House Republicans, Democrats Settle on Plan to Dismantle INS

House Republicans and Democrats agreed Thursday to dismantle the Immigration and Naturalization Service, which has come under intense criticism since the Sept. 11 attacks.

Under their plan, the INS would be replaced by separate bureaus for enforcement of immigration law and for providing immigration services. The bureaus would report to an assistant attorney general for immigration affairs, who would be the No. 3 official in the Justice Department.

"This agreement will allow Republicans and Democrats in Congress, in concert with the Bush administration, to work together on fundamentally dismantling the INS," said Rep. James Sensenbrenner, who chairs the House Judiciary Committee, which has oversight of the INS.

The plan combines two bills, one sponsored by Sensenbrenner, R-Wis., and Rep. George Gekas, R-Pa.; the other by Michigan Rep. John Conyers, the Judiciary Committee's senior Democrat, and Rep. Sheila Jackson Lee, D-Texas.

"We want this to be a comprehensive response to the disaster of immigration affairs," Lee said.

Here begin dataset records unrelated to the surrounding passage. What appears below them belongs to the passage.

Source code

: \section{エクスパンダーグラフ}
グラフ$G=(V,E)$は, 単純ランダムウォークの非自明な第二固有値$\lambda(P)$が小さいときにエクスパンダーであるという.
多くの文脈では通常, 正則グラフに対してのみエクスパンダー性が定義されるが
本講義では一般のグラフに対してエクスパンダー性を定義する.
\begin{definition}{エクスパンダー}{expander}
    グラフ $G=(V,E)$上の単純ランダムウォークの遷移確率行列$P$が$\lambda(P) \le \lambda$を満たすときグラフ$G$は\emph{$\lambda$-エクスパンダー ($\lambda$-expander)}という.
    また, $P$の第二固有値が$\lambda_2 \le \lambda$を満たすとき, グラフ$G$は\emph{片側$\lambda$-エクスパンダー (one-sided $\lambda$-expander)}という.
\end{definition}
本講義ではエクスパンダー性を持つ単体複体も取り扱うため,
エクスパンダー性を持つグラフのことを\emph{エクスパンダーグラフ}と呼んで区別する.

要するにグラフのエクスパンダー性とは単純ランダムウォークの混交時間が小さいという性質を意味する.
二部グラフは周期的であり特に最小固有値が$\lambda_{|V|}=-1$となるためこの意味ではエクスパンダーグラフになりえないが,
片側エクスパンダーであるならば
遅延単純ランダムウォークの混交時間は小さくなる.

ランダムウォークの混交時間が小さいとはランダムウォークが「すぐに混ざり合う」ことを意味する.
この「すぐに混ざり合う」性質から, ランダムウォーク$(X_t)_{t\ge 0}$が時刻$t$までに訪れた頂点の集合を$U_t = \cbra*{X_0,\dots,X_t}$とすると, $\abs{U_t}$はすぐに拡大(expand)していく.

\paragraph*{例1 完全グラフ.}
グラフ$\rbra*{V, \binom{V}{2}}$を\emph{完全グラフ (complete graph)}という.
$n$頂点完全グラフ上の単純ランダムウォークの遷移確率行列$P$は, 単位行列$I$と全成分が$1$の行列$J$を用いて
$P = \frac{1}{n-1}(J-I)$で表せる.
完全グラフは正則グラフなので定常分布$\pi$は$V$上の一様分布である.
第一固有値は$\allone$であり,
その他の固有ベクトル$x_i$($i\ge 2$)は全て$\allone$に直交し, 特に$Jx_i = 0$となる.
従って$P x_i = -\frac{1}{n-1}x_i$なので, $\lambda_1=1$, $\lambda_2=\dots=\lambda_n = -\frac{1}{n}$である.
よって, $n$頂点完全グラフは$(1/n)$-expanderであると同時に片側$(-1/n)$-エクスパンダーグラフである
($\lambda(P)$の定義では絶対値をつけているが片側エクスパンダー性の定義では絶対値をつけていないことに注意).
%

The INS has been criticized for years because of long backlogs of applications for benefits such as naturalization or permanent residency. INS supporters and critics say the agency is burdened with conflicting missions to help immigrants enter and stay in the country and to identify and keep out those who try to enter illegally or who may pose a danger.

The terror attacks exposed some of the agency's deficiencies in tracking foreign visitors. Attorney General John Ashcroft said the attacks added new urgency to INS restructuring, and Commissioner James Ziglar set out to create clearer divisions between INS benefits and enforcement duties while keeping the agency intact.

Pressure for more sweeping change intensified in the last two weeks after student visa paperwork for two Sept. 11 hijackers were delivered to a Florida flight school six months after the attacks. President Bush said he was "plenty hot" after learning of the blunder, and this week his domestic security team recommended the INS and Customs Service be merged to create a single border control agency.

White House spokesman Taylor Gross said Bush agrees major change is needed and will work with Congress.

Sen. Edward M. Kennedy, D-Mass., is preparing to introduce INS reform legislation in the Senate. His bill would split the INS into two agencies. Rather than an assistant attorney general in the Justice Department, Kennedy wants an independent administrator appointed by the president to oversee the separate immigration bureaus.

"This is not the time to diminish the authority of the person running the nation's immigration agency," said Stephanie Cutter, Kennedy's spokeswoman. "We need to maintain strong overall leadership to ensure uniformity and decisive action in a crisis. The House legislation does not provide for that leadership."